O que veio depois você deve ter imaginado, sem esforço: perda de relevância. O estrago só não foi maior porque o Flickr ainda é a melhor opção para muitos amantes de fotografia, inclusive deste que vos escreve.

Em maio de 2013, quando o Yahoo! já estava sob o comando da ex-Google Marissa Mayer, o Flickr sofreu uma tremenda reformulação em um esforço quase desesperado para tornar o serviço atraente novamente.

A interface foi totalmente refeita para se adequar a dispositivos com telas dos mais diferentes tamanhos. Além disso, as contas gratuitas passaram a contar com 1 terabyte de espaço – melhor do que “ilimitado” ou “infinito”: soa mais impactante. Até então, usuários não pagantes podiam exibir somente suas últimas 200 fotos.

Nova interface do Flickr

Teve mais: no decorrer de 2013, os apps móveis do Flickr ganharam novos recursos, inclusive os filtros que se tornaram tão populares com o Instagram.
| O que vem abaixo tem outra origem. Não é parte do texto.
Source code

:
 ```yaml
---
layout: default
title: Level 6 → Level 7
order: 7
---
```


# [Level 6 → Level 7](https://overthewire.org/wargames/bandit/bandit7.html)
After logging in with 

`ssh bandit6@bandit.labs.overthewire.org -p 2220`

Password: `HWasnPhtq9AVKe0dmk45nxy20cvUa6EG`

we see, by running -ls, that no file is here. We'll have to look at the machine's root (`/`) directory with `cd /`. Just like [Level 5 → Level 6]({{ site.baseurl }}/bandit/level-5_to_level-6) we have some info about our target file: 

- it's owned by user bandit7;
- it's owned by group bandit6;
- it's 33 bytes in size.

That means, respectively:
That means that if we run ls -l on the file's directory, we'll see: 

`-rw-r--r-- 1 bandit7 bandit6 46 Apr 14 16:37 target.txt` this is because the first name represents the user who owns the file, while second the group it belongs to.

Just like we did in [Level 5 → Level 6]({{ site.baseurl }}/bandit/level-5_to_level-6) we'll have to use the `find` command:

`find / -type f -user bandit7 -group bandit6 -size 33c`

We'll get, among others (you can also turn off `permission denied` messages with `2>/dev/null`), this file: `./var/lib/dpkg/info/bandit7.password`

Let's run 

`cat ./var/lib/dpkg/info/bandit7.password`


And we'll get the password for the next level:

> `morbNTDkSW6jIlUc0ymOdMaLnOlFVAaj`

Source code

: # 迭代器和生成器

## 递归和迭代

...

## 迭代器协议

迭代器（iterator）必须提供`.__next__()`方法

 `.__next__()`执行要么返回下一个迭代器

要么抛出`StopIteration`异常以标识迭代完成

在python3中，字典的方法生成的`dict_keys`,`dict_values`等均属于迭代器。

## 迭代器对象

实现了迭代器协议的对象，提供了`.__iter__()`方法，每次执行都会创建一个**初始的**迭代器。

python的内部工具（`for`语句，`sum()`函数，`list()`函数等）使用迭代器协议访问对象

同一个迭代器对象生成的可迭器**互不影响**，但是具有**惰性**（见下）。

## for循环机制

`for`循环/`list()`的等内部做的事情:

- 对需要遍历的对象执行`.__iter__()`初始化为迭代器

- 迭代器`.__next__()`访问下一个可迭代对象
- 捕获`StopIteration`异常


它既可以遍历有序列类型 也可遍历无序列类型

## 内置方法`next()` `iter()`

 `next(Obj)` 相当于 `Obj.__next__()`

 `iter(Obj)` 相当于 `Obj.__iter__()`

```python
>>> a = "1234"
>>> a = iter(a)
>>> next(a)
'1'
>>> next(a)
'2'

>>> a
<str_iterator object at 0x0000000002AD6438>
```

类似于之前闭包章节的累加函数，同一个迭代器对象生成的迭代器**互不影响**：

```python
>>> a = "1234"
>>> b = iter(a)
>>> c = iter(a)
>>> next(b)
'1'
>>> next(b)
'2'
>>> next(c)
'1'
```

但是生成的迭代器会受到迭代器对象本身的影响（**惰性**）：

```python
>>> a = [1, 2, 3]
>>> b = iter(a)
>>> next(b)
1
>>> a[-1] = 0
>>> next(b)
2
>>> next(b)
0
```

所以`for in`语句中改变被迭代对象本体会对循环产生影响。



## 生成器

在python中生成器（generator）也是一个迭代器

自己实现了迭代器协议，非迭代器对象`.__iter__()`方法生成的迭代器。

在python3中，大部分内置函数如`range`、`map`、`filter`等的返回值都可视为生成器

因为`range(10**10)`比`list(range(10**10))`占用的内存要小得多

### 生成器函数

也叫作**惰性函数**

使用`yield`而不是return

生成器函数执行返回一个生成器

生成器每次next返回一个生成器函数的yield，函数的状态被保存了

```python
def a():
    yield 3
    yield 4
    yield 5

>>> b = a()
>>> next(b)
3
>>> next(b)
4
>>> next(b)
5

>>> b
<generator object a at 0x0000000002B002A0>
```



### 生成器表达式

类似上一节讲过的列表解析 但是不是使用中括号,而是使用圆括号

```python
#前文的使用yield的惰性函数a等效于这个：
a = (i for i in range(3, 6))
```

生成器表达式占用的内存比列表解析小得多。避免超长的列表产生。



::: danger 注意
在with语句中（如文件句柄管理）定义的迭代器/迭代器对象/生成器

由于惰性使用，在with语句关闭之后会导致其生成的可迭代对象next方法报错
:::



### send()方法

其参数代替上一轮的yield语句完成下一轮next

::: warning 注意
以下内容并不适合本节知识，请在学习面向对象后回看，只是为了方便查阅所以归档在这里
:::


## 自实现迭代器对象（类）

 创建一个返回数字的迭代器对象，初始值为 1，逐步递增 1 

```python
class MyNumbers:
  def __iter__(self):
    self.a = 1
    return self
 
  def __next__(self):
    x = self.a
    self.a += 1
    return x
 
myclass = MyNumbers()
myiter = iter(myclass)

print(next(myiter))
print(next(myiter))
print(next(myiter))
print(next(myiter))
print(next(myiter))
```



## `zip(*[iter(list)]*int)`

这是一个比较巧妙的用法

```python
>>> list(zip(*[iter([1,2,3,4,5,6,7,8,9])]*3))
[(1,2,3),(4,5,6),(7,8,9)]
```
Se deu certo? Bom, no post sobre os dez anos, o Yahoo! revelou que o Flickr conta atualmente com dois milhões de grupos (inclusive o #Flickr10, adivinhe sobre qual assunto) que compartilham mais de um milhão de fotos por dia. É um número expressivo, mas provavelmente distante do que o serviço foi no passado.

O importante, no final das contas, é que o Flickr continua sendo um reduto de fotos incríveis, tanto que não deve ter sido nada fácil para a sua equipe escolher quais colocar no vídeo comemorativo (abaixo). Se o serviço estará vivo em 2024 é impossível dizer, mas ao menos não dá para esperar um fim próximo para um acervo tão edificante assim.